### WHAT YOU HAVE TO DO
Extract every line from the records below that contains the word "usuarios".

### MATERIAL PROVIDED
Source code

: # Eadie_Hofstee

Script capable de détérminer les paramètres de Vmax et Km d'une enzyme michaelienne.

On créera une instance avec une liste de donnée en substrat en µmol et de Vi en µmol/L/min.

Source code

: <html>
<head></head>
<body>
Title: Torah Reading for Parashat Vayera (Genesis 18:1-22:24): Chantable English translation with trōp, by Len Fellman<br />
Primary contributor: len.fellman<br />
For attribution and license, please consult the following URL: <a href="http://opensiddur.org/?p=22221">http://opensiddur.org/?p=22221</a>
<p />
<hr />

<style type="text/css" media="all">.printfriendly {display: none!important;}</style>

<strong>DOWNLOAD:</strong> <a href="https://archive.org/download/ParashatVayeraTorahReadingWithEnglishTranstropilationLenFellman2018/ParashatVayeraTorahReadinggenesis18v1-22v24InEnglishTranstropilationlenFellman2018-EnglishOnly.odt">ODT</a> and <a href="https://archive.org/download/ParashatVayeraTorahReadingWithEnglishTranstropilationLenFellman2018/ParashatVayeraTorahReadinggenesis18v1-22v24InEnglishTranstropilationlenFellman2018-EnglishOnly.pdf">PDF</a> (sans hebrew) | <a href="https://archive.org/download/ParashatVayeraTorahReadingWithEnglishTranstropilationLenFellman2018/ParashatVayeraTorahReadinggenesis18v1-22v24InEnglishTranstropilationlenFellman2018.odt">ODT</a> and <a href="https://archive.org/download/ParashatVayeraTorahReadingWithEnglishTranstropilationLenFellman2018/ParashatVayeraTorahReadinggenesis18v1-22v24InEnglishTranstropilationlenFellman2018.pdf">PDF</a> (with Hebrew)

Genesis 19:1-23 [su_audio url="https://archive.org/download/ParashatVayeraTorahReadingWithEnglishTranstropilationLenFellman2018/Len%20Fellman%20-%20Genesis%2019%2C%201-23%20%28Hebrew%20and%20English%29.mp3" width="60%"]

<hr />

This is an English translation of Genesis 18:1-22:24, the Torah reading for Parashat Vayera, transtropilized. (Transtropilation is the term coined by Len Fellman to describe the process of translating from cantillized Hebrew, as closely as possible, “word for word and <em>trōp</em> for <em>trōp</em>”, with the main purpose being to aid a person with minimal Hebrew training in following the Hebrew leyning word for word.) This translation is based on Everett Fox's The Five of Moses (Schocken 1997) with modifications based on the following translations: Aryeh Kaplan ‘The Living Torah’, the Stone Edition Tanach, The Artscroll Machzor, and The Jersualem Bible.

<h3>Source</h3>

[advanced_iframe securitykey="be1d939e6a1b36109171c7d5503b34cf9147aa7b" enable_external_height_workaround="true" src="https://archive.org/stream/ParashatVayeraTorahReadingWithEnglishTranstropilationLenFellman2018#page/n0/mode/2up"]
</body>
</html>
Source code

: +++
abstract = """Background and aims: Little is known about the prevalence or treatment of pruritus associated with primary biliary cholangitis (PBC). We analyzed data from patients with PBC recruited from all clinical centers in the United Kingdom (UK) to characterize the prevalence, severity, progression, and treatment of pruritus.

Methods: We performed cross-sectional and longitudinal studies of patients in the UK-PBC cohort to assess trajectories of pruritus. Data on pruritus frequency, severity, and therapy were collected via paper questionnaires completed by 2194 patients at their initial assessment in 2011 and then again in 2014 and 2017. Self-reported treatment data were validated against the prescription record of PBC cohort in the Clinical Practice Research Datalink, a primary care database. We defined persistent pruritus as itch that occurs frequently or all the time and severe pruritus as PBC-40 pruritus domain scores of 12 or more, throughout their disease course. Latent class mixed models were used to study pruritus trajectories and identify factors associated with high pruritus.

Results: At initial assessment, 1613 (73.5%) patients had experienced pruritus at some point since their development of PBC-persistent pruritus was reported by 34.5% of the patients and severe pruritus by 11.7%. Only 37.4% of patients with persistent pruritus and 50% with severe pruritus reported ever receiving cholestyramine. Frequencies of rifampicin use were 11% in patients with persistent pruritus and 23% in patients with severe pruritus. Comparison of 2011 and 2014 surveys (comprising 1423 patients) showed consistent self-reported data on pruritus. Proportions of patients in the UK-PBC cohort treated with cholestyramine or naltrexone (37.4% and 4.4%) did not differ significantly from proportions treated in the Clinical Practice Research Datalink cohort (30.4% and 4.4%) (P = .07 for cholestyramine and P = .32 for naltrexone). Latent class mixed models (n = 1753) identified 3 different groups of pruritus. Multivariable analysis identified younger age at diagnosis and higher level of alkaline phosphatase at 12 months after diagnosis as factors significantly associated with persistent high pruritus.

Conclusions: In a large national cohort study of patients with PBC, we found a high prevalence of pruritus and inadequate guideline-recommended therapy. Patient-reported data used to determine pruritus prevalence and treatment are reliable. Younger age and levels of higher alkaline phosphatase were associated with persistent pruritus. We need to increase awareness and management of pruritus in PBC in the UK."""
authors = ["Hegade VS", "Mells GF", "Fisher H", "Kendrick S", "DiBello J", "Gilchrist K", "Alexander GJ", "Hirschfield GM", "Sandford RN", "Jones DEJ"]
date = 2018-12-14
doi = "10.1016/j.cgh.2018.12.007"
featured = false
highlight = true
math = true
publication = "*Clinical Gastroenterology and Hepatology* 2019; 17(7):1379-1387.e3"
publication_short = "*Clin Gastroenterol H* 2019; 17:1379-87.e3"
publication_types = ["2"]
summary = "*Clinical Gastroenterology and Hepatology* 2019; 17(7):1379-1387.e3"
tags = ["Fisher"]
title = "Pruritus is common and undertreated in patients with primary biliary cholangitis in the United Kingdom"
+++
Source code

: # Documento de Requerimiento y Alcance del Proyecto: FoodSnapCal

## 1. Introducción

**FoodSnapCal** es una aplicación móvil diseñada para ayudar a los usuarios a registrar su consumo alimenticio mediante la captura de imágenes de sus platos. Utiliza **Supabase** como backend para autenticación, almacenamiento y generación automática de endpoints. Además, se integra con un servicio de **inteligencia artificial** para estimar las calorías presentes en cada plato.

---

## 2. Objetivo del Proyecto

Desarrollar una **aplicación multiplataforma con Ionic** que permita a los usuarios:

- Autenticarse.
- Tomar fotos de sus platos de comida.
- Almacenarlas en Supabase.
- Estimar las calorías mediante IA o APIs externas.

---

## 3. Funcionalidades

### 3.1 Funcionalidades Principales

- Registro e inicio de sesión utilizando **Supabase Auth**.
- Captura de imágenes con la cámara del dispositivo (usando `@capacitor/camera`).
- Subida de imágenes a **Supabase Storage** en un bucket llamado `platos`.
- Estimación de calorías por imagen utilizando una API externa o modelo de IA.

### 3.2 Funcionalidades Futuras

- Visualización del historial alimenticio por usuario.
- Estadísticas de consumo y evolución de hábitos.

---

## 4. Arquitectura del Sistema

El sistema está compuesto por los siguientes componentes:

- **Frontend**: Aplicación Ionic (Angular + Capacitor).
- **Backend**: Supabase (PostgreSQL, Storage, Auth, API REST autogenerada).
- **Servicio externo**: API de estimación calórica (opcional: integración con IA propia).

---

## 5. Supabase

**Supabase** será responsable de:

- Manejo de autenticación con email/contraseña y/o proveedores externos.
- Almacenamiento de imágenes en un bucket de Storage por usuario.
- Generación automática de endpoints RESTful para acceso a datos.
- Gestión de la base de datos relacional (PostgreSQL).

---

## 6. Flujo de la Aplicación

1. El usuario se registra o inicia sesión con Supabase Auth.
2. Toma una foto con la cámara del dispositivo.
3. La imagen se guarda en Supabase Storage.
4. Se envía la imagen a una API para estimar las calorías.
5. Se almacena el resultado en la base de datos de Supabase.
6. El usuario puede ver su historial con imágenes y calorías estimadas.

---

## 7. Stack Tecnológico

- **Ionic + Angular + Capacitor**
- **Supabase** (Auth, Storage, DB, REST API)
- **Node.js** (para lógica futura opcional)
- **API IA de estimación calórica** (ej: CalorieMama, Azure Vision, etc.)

### EXPECTED ANSWER
**FoodSnapCal** es una aplicación móvil diseñada para ayudar a los usuarios a registrar su consumo alimenticio mediante la captura de imágenes de sus platos. Utiliza **Supabase** como backend para autenticación, almacenamiento y generación automática de endpoints. Además, se integra con un servicio de **inteligencia artificial** para estimar las calorías presentes en cada plato.
Desarrollar una **aplicación multiplataforma con Ionic** que permita a los usuarios:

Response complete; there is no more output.